- _ASSIGNMENT_: Please keep to the lines below from the one with "如果要永久生效，就必须修改配置文件my.cnf（其它系统变量也是如此）" through the one with "可以使用命令修改，也可以在my.cnf参数里面修改。", and restate them word for word, ends included.

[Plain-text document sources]
******************************
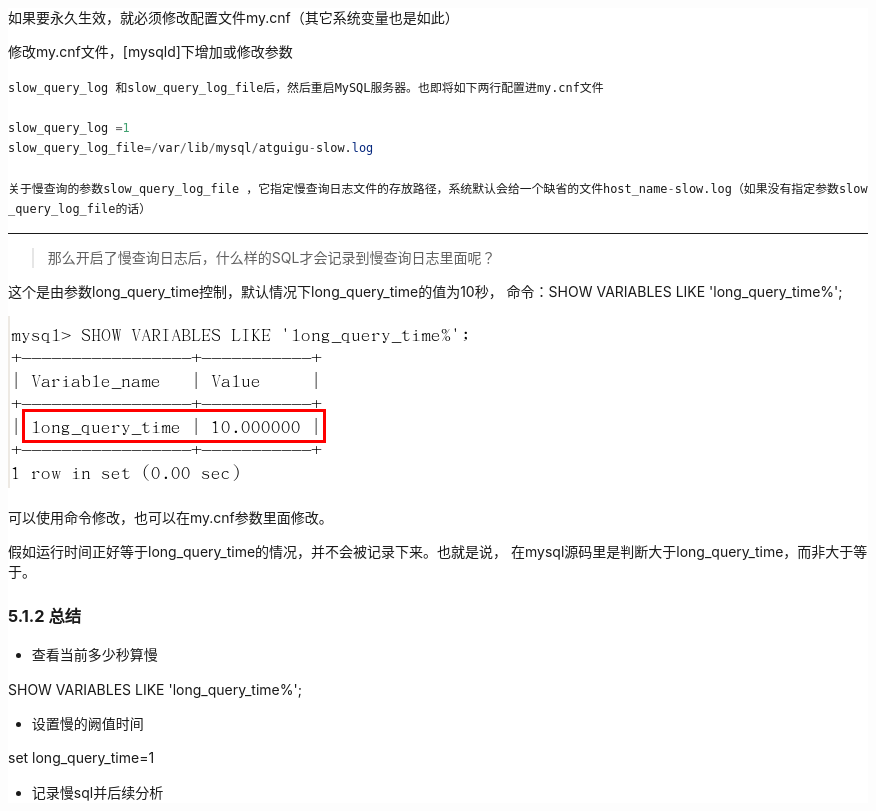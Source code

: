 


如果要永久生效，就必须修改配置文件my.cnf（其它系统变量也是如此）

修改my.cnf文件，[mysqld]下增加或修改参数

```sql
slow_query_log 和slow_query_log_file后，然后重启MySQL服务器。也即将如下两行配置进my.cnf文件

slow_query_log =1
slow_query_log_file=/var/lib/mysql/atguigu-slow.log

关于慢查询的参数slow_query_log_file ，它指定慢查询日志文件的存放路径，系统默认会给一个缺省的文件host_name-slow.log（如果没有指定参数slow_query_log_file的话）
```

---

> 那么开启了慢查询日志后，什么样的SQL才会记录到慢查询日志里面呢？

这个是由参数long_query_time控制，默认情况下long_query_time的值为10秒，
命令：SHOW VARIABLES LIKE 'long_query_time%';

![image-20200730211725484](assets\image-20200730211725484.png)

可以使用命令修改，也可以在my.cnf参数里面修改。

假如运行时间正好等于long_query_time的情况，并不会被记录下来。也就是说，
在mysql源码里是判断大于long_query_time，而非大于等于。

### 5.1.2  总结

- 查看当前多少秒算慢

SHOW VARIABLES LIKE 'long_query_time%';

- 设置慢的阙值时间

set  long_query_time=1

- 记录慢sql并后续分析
******************************
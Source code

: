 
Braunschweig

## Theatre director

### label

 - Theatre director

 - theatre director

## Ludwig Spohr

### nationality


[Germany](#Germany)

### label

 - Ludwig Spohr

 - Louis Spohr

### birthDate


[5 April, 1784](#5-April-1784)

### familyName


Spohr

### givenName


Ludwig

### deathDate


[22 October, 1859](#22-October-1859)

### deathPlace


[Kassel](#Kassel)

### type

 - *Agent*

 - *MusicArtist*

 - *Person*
******************************
- _TASK SOLUTION_:
如果要永久生效，就必须修改配置文件my.cnf（其它系统变量也是如此）

修改my.cnf文件，[mysqld]下增加或修改参数

```sql
slow_query_log 和slow_query_log_file后，然后重启MySQL服务器。也即将如下两行配置进my.cnf文件

slow_query_log =1
slow_query_log_file=/var/lib/mysql/atguigu-slow.log

关于慢查询的参数slow_query_log_file ，它指定慢查询日志文件的存放路径，系统默认会给一个缺省的文件host_name-slow.log（如果没有指定参数slow_query_log_file的话）
```

---

> 那么开启了慢查询日志后，什么样的SQL才会记录到慢查询日志里面呢？

这个是由参数long_query_time控制，默认情况下long_query_time的值为10秒，
命令：SHOW VARIABLES LIKE 'long_query_time%';

![image-20200730211725484](assets\image-20200730211725484.png)

可以使用命令修改，也可以在my.cnf参数里面修改。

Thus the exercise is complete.